I also know someone working at cisco systems, hes a big guy there, he has to know someone who can do this who is good and i can trust, ill reach out to him as well. Googling my way out of this problem obviously isnt happening, time to get away from the computer to solve a computer problem if that makes any sense? Time to use that thing, a pone or phone i think it called.

i agree with this, but i can not find a local guy or anywhere for that matter in which i trust. Problem is its really holding back my launch, and i must get some people there first (like groupon getting businesses to the website first). So i am just trying to figure out the fastest way of doing this and ofcoarse without paying some external 10k to try to hack the site.

You say not "NOT certified ethical hacker" can you tell me why, im guessing they are not good enough p.s. im in NY about 25 mins from manhattan, where would you guys go or how would you pick up an ethical hacker if you knew nothing about it with. Again please its really holding my launch up.

My situation is this. I outsourced a fairly large project. We have just finished up and im sure there are security holes all over the place. I actually had someone run some software and found minor mysql injections issues.

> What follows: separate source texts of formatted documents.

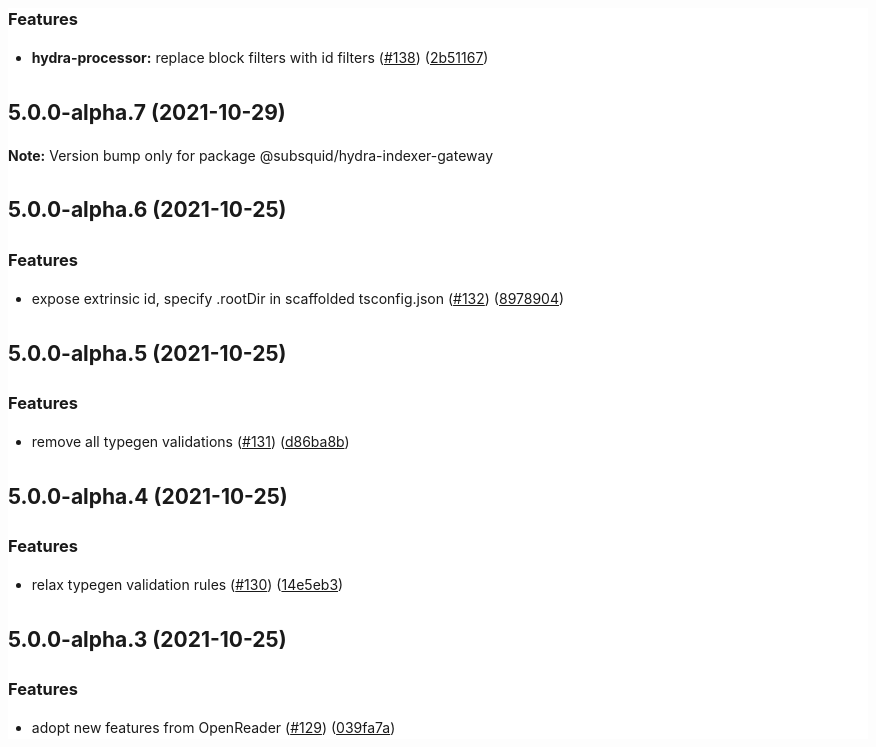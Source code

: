### Features

* **hydra-processor:** replace block filters with id filters  ([#138](https://github.com/subsquid/hydra/issues/138)) ([2b51167](https://github.com/subsquid/hydra/commit/2b511672744d490dc76c53058cf6ce37dd8acf87))



## 5.0.0-alpha.7 (2021-10-29)

**Note:** Version bump only for package @subsquid/hydra-indexer-gateway





## 5.0.0-alpha.6 (2021-10-25)


### Features

* expose extrinsic id, specify .rootDir in scaffolded tsconfig.json ([#132](https://github.com/subsquid/hydra/issues/132)) ([8978904](https://github.com/subsquid/hydra/commit/8978904683fe0ab5ee1b6d699bd87fe1c54202ec))



## 5.0.0-alpha.5 (2021-10-25)


### Features

* remove all typegen validations ([#131](https://github.com/subsquid/hydra/issues/131)) ([d86ba8b](https://github.com/subsquid/hydra/commit/d86ba8b79a30221175726203725f97a88a5a8ee1))



## 5.0.0-alpha.4 (2021-10-25)


### Features

* relax typegen validation rules ([#130](https://github.com/subsquid/hydra/issues/130)) ([14e5eb3](https://github.com/subsquid/hydra/commit/14e5eb36ce938dadaa0d3bb6c904e926ea57f79c))



## 5.0.0-alpha.3 (2021-10-25)


### Features

* adopt new features from OpenReader ([#129](https://github.com/subsquid/hydra/issues/129)) ([039fa7a](https://github.com/subsquid/hydra/commit/039fa7ae40774a1339c5c8cb7e8c3fb107692c15))


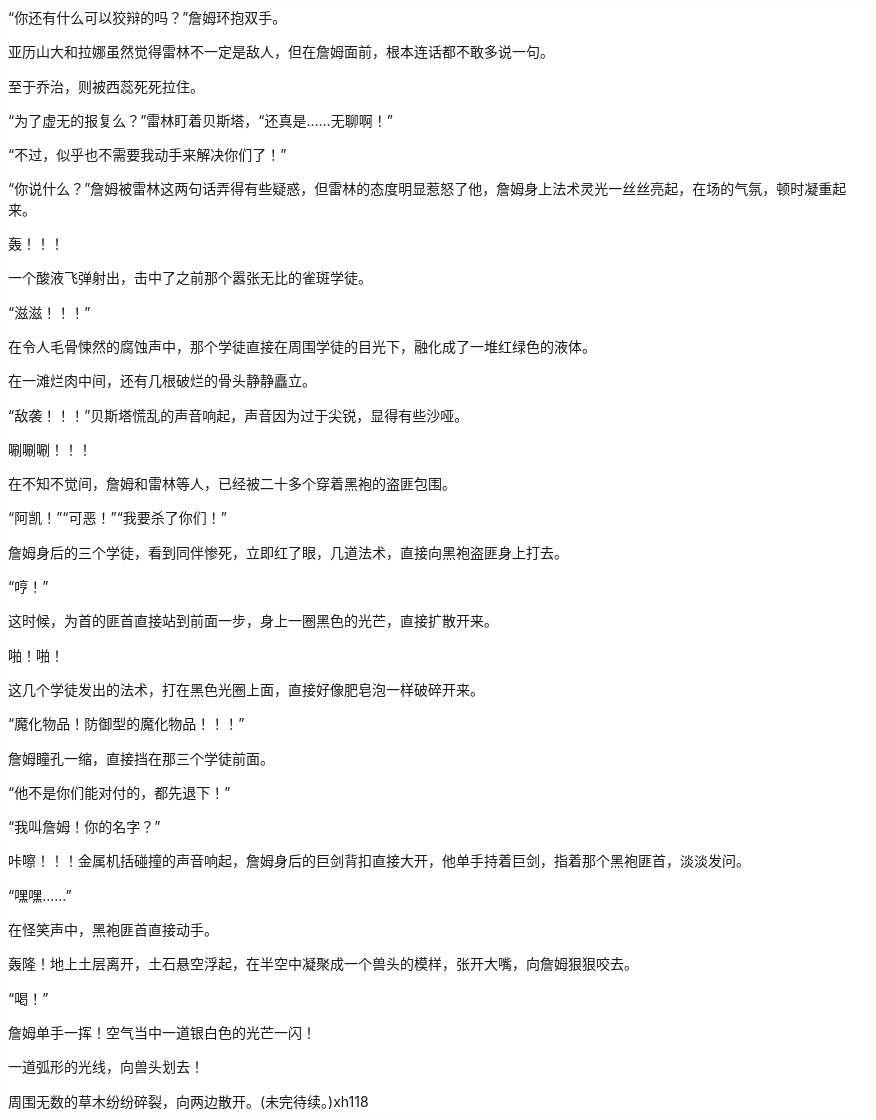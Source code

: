   “你还有什么可以狡辩的吗？”詹姆环抱双手。

  亚历山大和拉娜虽然觉得雷林不一定是敌人，但在詹姆面前，根本连话都不敢多说一句。

  至于乔治，则被西蕊死死拉住。

  “为了虚无的报复么？”雷林盯着贝斯塔，“还真是……无聊啊！”

  “不过，似乎也不需要我动手来解决你们了！”

  “你说什么？”詹姆被雷林这两句话弄得有些疑惑，但雷林的态度明显惹怒了他，詹姆身上法术灵光一丝丝亮起，在场的气氛，顿时凝重起来。

  轰！！！

  一个酸液飞弹射出，击中了之前那个嚣张无比的雀斑学徒。

  “滋滋！！！”

  在令人毛骨悚然的腐蚀声中，那个学徒直接在周围学徒的目光下，融化成了一堆红绿色的液体。

  在一滩烂肉中间，还有几根破烂的骨头静静矗立。

  “敌袭！！！”贝斯塔慌乱的声音响起，声音因为过于尖锐，显得有些沙哑。

  唰唰唰！！！

  在不知不觉间，詹姆和雷林等人，已经被二十多个穿着黑袍的盗匪包围。

  “阿凯！”“可恶！”“我要杀了你们！”

  詹姆身后的三个学徒，看到同伴惨死，立即红了眼，几道法术，直接向黑袍盗匪身上打去。

  “哼！”

  这时候，为首的匪首直接站到前面一步，身上一圈黑色的光芒，直接扩散开来。

  啪！啪！

  这几个学徒发出的法术，打在黑色光圈上面，直接好像肥皂泡一样破碎开来。

  “魔化物品！防御型的魔化物品！！！”

  詹姆瞳孔一缩，直接挡在那三个学徒前面。

  “他不是你们能对付的，都先退下！”

  “我叫詹姆！你的名字？”

  咔嚓！！！金属机括碰撞的声音响起，詹姆身后的巨剑背扣直接大开，他单手持着巨剑，指着那个黑袍匪首，淡淡发问。

  “嘿嘿……”

  在怪笑声中，黑袍匪首直接动手。

  轰隆！地上土层离开，土石悬空浮起，在半空中凝聚成一个兽头的模样，张开大嘴，向詹姆狠狠咬去。

  “喝！”

  詹姆单手一挥！空气当中一道银白色的光芒一闪！

  一道弧形的光线，向兽头划去！

  周围无数的草木纷纷碎裂，向两边散开。(未完待续。)xh118
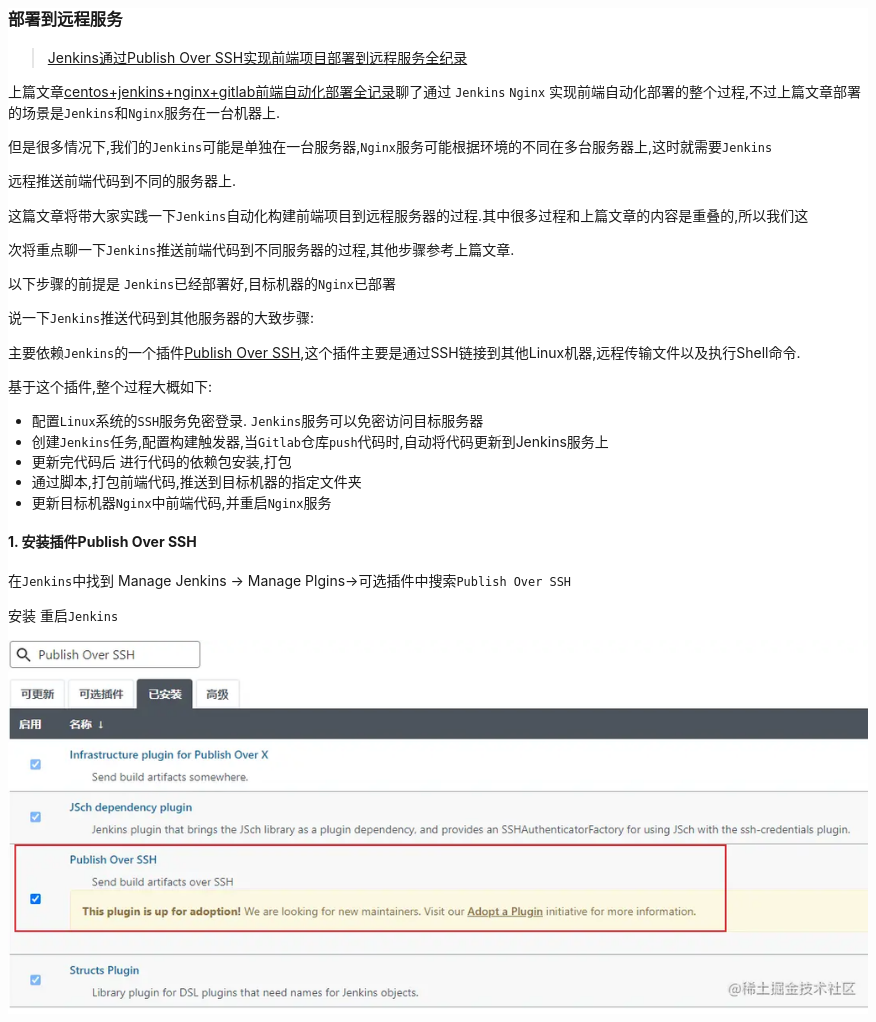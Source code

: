 ### 部署到远程服务

> [Jenkins通过Publish Over SSH实现前端项目部署到远程服务全纪录](https://juejin.cn/post/7000534516410351646)

上篇文章[centos+jenkins+nginx+gitlab前端自动化部署全记录](https://juejin.cn/post/6997560212924137485)聊了通过 `Jenkins` `Nginx` 实现前端自动化部署的整个过程,不过上篇文章部署的场景是`Jenkins`和`Nginx`服务在一台机器上.

但是很多情况下,我们的`Jenkins`可能是单独在一台服务器,`Nginx`服务可能根据环境的不同在多台服务器上,这时就需要`Jenkins`

远程推送前端代码到不同的服务器上.

这篇文章将带大家实践一下`Jenkins`自动化构建前端项目到远程服务器的过程.其中很多过程和上篇文章的内容是重叠的,所以我们这

次将重点聊一下`Jenkins`推送前端代码到不同服务器的过程,其他步骤参考上篇文章.

以下步骤的前提是 `Jenkins`已经部署好,目标机器的`Nginx`已部署

说一下`Jenkins`推送代码到其他服务器的大致步骤:

主要依赖`Jenkins`的一个插件[Publish Over SSH](https://link.juejin.cn?target=https%3A%2F%2Fplugins.jenkins.io%2Fpublish-over-ssh),这个插件主要是通过SSH链接到其他Linux机器,远程传输文件以及执行Shell命令.

基于这个插件,整个过程大概如下:

- 配置`Linux`系统的`SSH`服务免密登录. `Jenkins`服务可以免密访问目标服务器
- 创建`Jenkins`任务,配置构建触发器,当`Gitlab`仓库`push`代码时,自动将代码更新到Jenkins服务上
- 更新完代码后 进行代码的依赖包安装,打包
- 通过脚本,打包前端代码,推送到目标机器的指定文件夹
- 更新目标机器`Nginx`中前端代码,并重启`Nginx`服务

#### 1. 安装插件Publish Over SSH

在`Jenkins`中找到 Manage Jenkins -> Manage Plgins->可选插件中搜索`Publish Over SSH`

安装 重启`Jenkins`

![image-20210825162628539.png](jenkins.assets/88b1723b0a8e4e719974bd99404cccfatplv-k3u1fbpfcp-zoom-in-crop-mark1512000.webp)
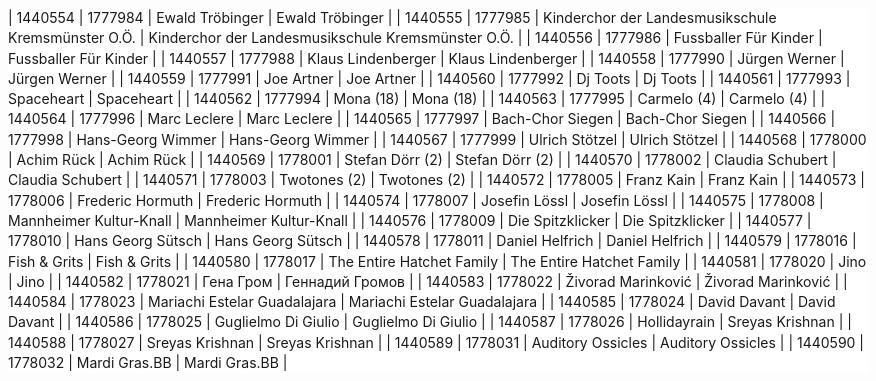 | 1440554 | 1777984 | Ewald Tröbinger | Ewald Tröbinger |
| 1440555 | 1777985 | Kinderchor der Landesmusikschule Kremsmünster O.Ö. | Kinderchor der Landesmusikschule Kremsmünster O.Ö. |
| 1440556 | 1777986 | Fussballer Für Kinder | Fussballer Für Kinder |
| 1440557 | 1777988 | Klaus Lindenberger | Klaus Lindenberger |
| 1440558 | 1777990 | Jürgen Werner | Jürgen Werner |
| 1440559 | 1777991 | Joe Artner | Joe Artner |
| 1440560 | 1777992 | Dj Toots | Dj Toots |
| 1440561 | 1777993 | Spaceheart | Spaceheart |
| 1440562 | 1777994 | Mona (18) | Mona (18) |
| 1440563 | 1777995 | Carmelo (4) | Carmelo (4) |
| 1440564 | 1777996 | Marc Leclere | Marc Leclere |
| 1440565 | 1777997 | Bach-Chor Siegen | Bach-Chor Siegen |
| 1440566 | 1777998 | Hans-Georg Wimmer | Hans-Georg Wimmer |
| 1440567 | 1777999 | Ulrich Stötzel | Ulrich Stötzel |
| 1440568 | 1778000 | Achim Rück | Achim Rück |
| 1440569 | 1778001 | Stefan Dörr (2) | Stefan Dörr (2) |
| 1440570 | 1778002 | Claudia Schubert | Claudia Schubert |
| 1440571 | 1778003 | Twotones (2) | Twotones (2) |
| 1440572 | 1778005 | Franz Kain | Franz Kain |
| 1440573 | 1778006 | Frederic Hormuth | Frederic Hormuth |
| 1440574 | 1778007 | Josefin Lössl | Josefin Lössl |
| 1440575 | 1778008 | Mannheimer Kultur-Knall | Mannheimer Kultur-Knall |
| 1440576 | 1778009 | Die Spitzklicker | Die Spitzklicker |
| 1440577 | 1778010 | Hans Georg Sütsch | Hans Georg Sütsch |
| 1440578 | 1778011 | Daniel Helfrich | Daniel Helfrich |
| 1440579 | 1778016 | Fish & Grits | Fish & Grits |
| 1440580 | 1778017 | The Entire Hatchet Family | The Entire Hatchet Family |
| 1440581 | 1778020 | Jino | Jino |
| 1440582 | 1778021 | Гена Гром | Геннадий Громов |
| 1440583 | 1778022 | Živorad Marinković | Živorad Marinković |
| 1440584 | 1778023 | Mariachi Estelar Guadalajara | Mariachi Estelar Guadalajara |
| 1440585 | 1778024 | David Davant | David Davant |
| 1440586 | 1778025 | Guglielmo Di Giulio | Guglielmo Di Giulio |
| 1440587 | 1778026 | Hollidayrain | Sreyas Krishnan |
| 1440588 | 1778027 | Sreyas Krishnan | Sreyas Krishnan |
| 1440589 | 1778031 | Auditory Ossicles | Auditory Ossicles |
| 1440590 | 1778032 | Mardi Gras.BB | Mardi Gras.BB |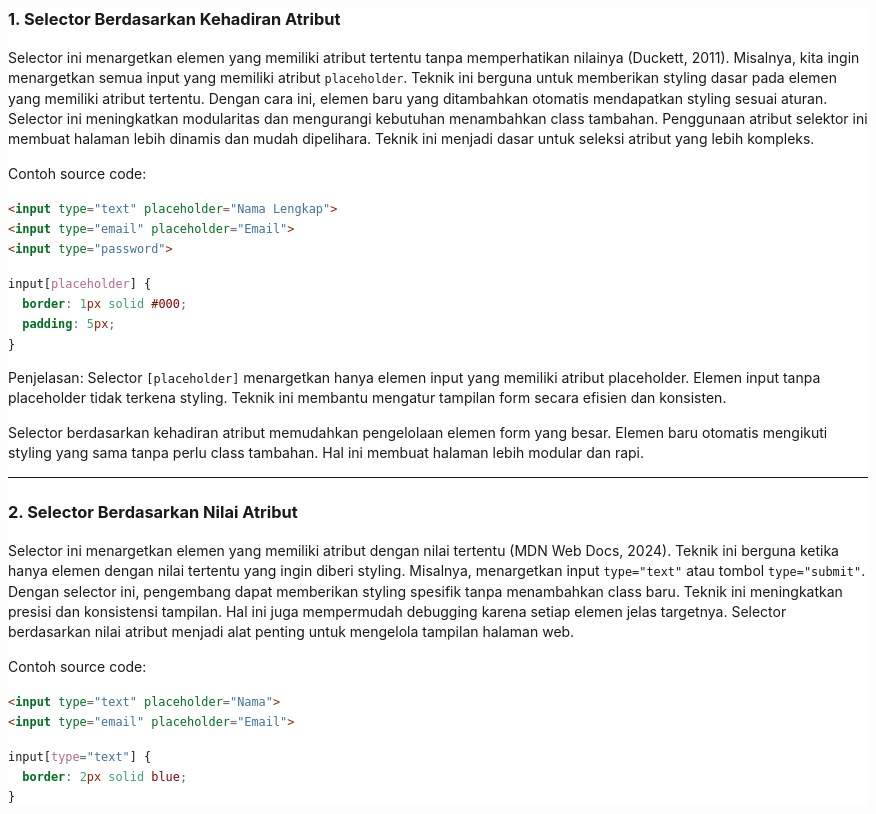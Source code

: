 ### 1. Selector Berdasarkan Kehadiran Atribut

Selector ini menargetkan elemen yang memiliki atribut tertentu tanpa memperhatikan nilainya (Duckett, 2011). Misalnya, kita ingin menargetkan semua input yang memiliki atribut `placeholder`. Teknik ini berguna untuk memberikan styling dasar pada elemen yang memiliki atribut tertentu. Dengan cara ini, elemen baru yang ditambahkan otomatis mendapatkan styling sesuai aturan. Selector ini meningkatkan modularitas dan mengurangi kebutuhan menambahkan class tambahan. Penggunaan atribut selektor ini membuat halaman lebih dinamis dan mudah dipelihara. Teknik ini menjadi dasar untuk seleksi atribut yang lebih kompleks.

Contoh source code:

```html
<input type="text" placeholder="Nama Lengkap">
<input type="email" placeholder="Email">
<input type="password">
```

```css
input[placeholder] {
  border: 1px solid #000;
  padding: 5px;
}
```

Penjelasan: Selector `[placeholder]` menargetkan hanya elemen input yang memiliki atribut placeholder. Elemen input tanpa placeholder tidak terkena styling. Teknik ini membantu mengatur tampilan form secara efisien dan konsisten.

Selector berdasarkan kehadiran atribut memudahkan pengelolaan elemen form yang besar. Elemen baru otomatis mengikuti styling yang sama tanpa perlu class tambahan. Hal ini membuat halaman lebih modular dan rapi.

---

### 2. Selector Berdasarkan Nilai Atribut

Selector ini menargetkan elemen yang memiliki atribut dengan nilai tertentu (MDN Web Docs, 2024). Teknik ini berguna ketika hanya elemen dengan nilai tertentu yang ingin diberi styling. Misalnya, menargetkan input `type="text"` atau tombol `type="submit"`. Dengan selector ini, pengembang dapat memberikan styling spesifik tanpa menambahkan class baru. Teknik ini meningkatkan presisi dan konsistensi tampilan. Hal ini juga mempermudah debugging karena setiap elemen jelas targetnya. Selector berdasarkan nilai atribut menjadi alat penting untuk mengelola tampilan halaman web.

Contoh source code:

```html
<input type="text" placeholder="Nama">
<input type="email" placeholder="Email">
```

```css
input[type="text"] {
  border: 2px solid blue;
}
```
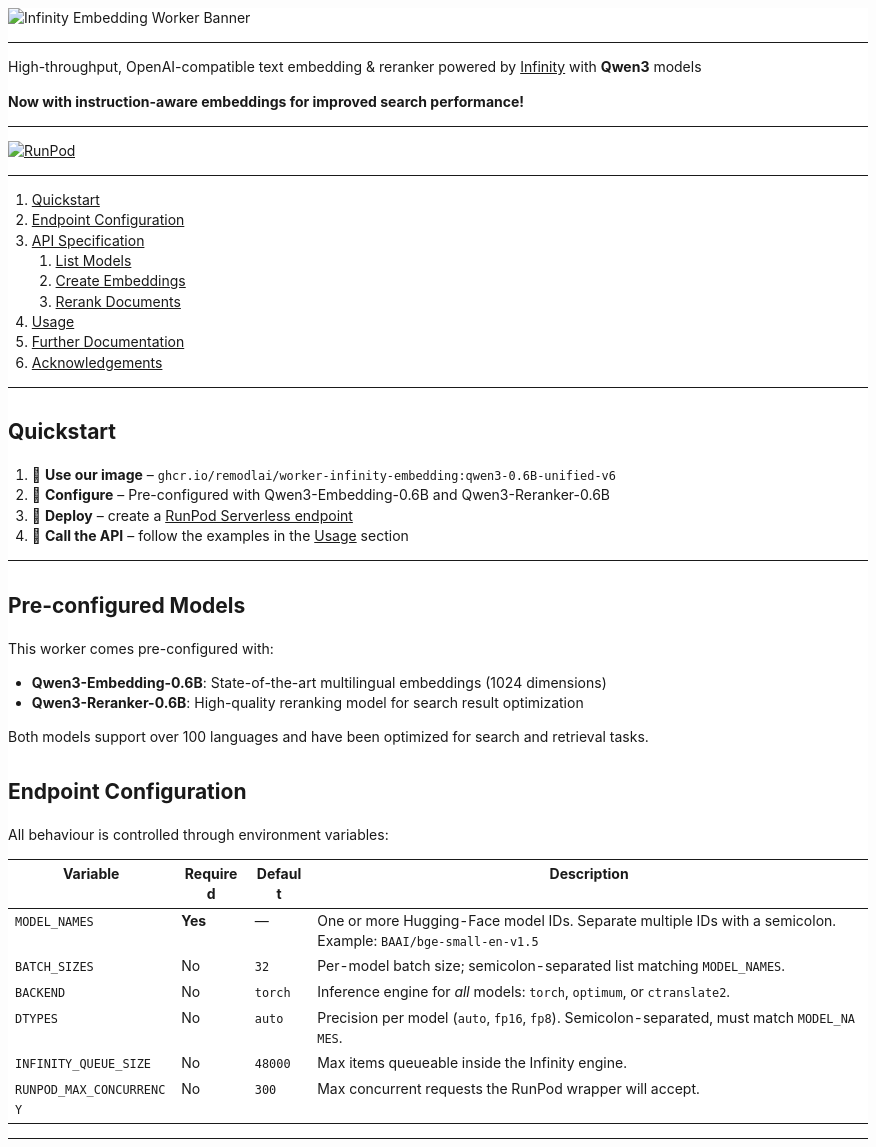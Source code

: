 ![Infinity Embedding Worker Banner](https://cpjrphpz3t5wbwfe.public.blob.vercel-storage.com/worker-infinity-embedding_banner-9n86vTARpwknMZYnXHAUr7xJisiWXs.jpeg)

---

High-throughput, OpenAI-compatible text embedding & reranker powered by [Infinity](https://github.com/michaelfeil/infinity) with **Qwen3** models

**Now with instruction-aware embeddings for improved search performance!**

---

[![RunPod](https://api.runpod.io/badge/runpod-workers/worker-infinity-embedding)](https://www.runpod.io/console/hub/runpod-workers/worker-infinity-embedding)

---

1. [Quickstart](#quickstart)
2. [Endpoint Configuration](#endpoint-configuration)
3. [API Specification](#api-specification)
   1. [List Models](#list-models)
   2. [Create Embeddings](#create-embeddings)
   3. [Rerank Documents](#rerank-documents)
4. [Usage](#usage)
5. [Further Documentation](#further-documentation)
6. [Acknowledgements](#acknowledgements)

---

## Quickstart

1. 🐳 **Use our image** – `ghcr.io/remodlai/worker-infinity-embedding:qwen3-0.6B-unified-v6`
2. 🔧 **Configure** – Pre-configured with Qwen3-Embedding-0.6B and Qwen3-Reranker-0.6B
3. 🚀 **Deploy** – create a [RunPod Serverless endpoint](https://docs.runpod.io/serverless/endpoints/manage-endpoints)
4. 🧪 **Call the API** – follow the examples in the [Usage](#usage) section

---

## Pre-configured Models

This worker comes pre-configured with:
- **Qwen3-Embedding-0.6B**: State-of-the-art multilingual embeddings (1024 dimensions)
- **Qwen3-Reranker-0.6B**: High-quality reranking model for search result optimization

Both models support over 100 languages and have been optimized for search and retrieval tasks.

## Endpoint Configuration

All behaviour is controlled through environment variables:

| Variable                 | Required | Default | Description                                                                                                      |
| ------------------------ | -------- | ------- | ---------------------------------------------------------------------------------------------------------------- |
| `MODEL_NAMES`            | **Yes**  | —       | One or more Hugging-Face model IDs. Separate multiple IDs with a semicolon.<br>Example: `BAAI/bge-small-en-v1.5` |
| `BATCH_SIZES`            | No       | `32`    | Per-model batch size; semicolon-separated list matching `MODEL_NAMES`.                                           |
| `BACKEND`                | No       | `torch` | Inference engine for _all_ models: `torch`, `optimum`, or `ctranslate2`.                                         |
| `DTYPES`                 | No       | `auto`  | Precision per model (`auto`, `fp16`, `fp8`). Semicolon-separated, must match `MODEL_NAMES`.                      |
| `INFINITY_QUEUE_SIZE`    | No       | `48000` | Max items queueable inside the Infinity engine.                                                                  |
| `RUNPOD_MAX_CONCURRENCY` | No       | `300`   | Max concurrent requests the RunPod wrapper will accept.                                                          |

---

My question is this. From a subjective view (im not technical) what would be the best/smartest way to have someone who knows hacking review my code and give me instructions on fixes.

Currently i have

-ran software (that guy was good but got busy and bailed on me)

-posted some jobs on elance (about 2-3 highly reviewed people bid but still not sure if its the smartest route.

-finally there is a good college nearby with a really good computer science department. Tomorrow i plan on driving there and trying to get an undergrad to start reviewing code.

I would like to hear some feedback, from a non technical standpoint, knowing what you all know, what is the best strategy to securing my website up. Over 500 hour project so far, so pretty big. I noticed when it was too late they are using some GET and POST variables where most likely they shouldn't be. So again, id appreciate the feedback.